[EXERCISE DIRECTIONS] Every entry that follows should be output again, word for word.

■ ■ ■

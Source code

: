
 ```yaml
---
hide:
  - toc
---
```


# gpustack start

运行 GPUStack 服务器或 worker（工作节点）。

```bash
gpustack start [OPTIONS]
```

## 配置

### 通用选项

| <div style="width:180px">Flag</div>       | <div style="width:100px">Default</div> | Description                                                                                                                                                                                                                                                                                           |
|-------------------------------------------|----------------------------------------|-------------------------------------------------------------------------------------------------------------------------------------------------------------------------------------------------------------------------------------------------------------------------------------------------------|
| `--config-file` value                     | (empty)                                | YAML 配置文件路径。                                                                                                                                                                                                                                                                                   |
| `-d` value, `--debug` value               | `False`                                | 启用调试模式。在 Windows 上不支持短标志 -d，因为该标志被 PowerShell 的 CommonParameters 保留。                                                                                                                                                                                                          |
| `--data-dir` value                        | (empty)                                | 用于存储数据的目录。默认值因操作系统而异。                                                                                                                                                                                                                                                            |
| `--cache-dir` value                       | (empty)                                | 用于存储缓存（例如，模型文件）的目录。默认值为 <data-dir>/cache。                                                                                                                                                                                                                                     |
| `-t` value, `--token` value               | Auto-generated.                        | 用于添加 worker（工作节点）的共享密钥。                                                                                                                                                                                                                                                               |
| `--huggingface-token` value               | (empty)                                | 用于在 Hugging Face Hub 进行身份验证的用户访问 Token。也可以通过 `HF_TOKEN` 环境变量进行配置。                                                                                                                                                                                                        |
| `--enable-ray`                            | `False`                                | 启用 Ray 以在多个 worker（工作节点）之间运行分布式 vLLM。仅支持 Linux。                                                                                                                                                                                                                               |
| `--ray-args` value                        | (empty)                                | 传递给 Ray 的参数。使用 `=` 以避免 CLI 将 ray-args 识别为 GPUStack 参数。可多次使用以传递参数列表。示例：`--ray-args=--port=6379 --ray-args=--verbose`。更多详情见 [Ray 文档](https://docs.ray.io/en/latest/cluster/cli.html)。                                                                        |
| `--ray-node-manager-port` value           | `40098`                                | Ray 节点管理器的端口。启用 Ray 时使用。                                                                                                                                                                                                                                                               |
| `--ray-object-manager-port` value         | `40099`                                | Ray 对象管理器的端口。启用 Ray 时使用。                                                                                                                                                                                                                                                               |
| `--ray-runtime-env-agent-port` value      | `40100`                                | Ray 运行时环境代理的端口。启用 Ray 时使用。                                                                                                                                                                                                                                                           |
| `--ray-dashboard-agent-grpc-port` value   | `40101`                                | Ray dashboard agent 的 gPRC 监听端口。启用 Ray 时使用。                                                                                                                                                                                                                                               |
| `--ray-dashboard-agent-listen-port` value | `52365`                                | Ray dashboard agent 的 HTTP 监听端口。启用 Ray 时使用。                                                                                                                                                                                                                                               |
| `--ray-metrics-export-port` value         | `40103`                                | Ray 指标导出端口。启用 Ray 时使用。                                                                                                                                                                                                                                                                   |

■ ■ ■

[TASK SOLUTION]
Source code

:
 ```yaml
---
hide:
  - toc
---
```


# gpustack start

运行 GPUStack 服务器或 worker（工作节点）。

```bash
gpustack start [OPTIONS]
```

## 配置

### 通用选项

| <div style="width:180px">Flag</div>       | <div style="width:100px">Default</div> | Description                                                                                                                                                                                                                                                                                           |
|-------------------------------------------|----------------------------------------|-------------------------------------------------------------------------------------------------------------------------------------------------------------------------------------------------------------------------------------------------------------------------------------------------------|
| `--config-file` value                     | (empty)                                | YAML 配置文件路径。                                                                                                                                                                                                                                                                                   |
| `-d` value, `--debug` value               | `False`                                | 启用调试模式。在 Windows 上不支持短标志 -d，因为该标志被 PowerShell 的 CommonParameters 保留。                                                                                                                                                                                                          |
| `--data-dir` value                        | (empty)                                | 用于存储数据的目录。默认值因操作系统而异。                                                                                                                                                                                                                                                            |
| `--cache-dir` value                       | (empty)                                | 用于存储缓存（例如，模型文件）的目录。默认值为 <data-dir>/cache。                                                                                                                                                                                                                                     |
| `-t` value, `--token` value               | Auto-generated.                        | 用于添加 worker（工作节点）的共享密钥。                                                                                                                                                                                                                                                               |
| `--huggingface-token` value               | (empty)                                | 用于在 Hugging Face Hub 进行身份验证的用户访问 Token。也可以通过 `HF_TOKEN` 环境变量进行配置。                                                                                                                                                                                                        |
| `--enable-ray`                            | `False`                                | 启用 Ray 以在多个 worker（工作节点）之间运行分布式 vLLM。仅支持 Linux。                                                                                                                                                                                                                               |
| `--ray-args` value                        | (empty)                                | 传递给 Ray 的参数。使用 `=` 以避免 CLI 将 ray-args 识别为 GPUStack 参数。可多次使用以传递参数列表。示例：`--ray-args=--port=6379 --ray-args=--verbose`。更多详情见 [Ray 文档](https://docs.ray.io/en/latest/cluster/cli.html)。                                                                        |
| `--ray-node-manager-port` value           | `40098`                                | Ray 节点管理器的端口。启用 Ray 时使用。                                                                                                                                                                                                                                                               |
| `--ray-object-manager-port` value         | `40099`                                | Ray 对象管理器的端口。启用 Ray 时使用。                                                                                                                                                                                                                                                               |
| `--ray-runtime-env-agent-port` value      | `40100`                                | Ray 运行时环境代理的端口。启用 Ray 时使用。                                                                                                                                                                                                                                                           |
| `--ray-dashboard-agent-grpc-port` value   | `40101`                                | Ray dashboard agent 的 gPRC 监听端口。启用 Ray 时使用。                                                                                                                                                                                                                                               |
| `--ray-dashboard-agent-listen-port` value | `52365`                                | Ray dashboard agent 的 HTTP 监听端口。启用 Ray 时使用。                                                                                                                                                                                                                                               |
| `--ray-metrics-export-port` value         | `40103`                                | Ray 指标导出端口。启用 Ray 时使用。                                                                                                                                                                                                                                                                   |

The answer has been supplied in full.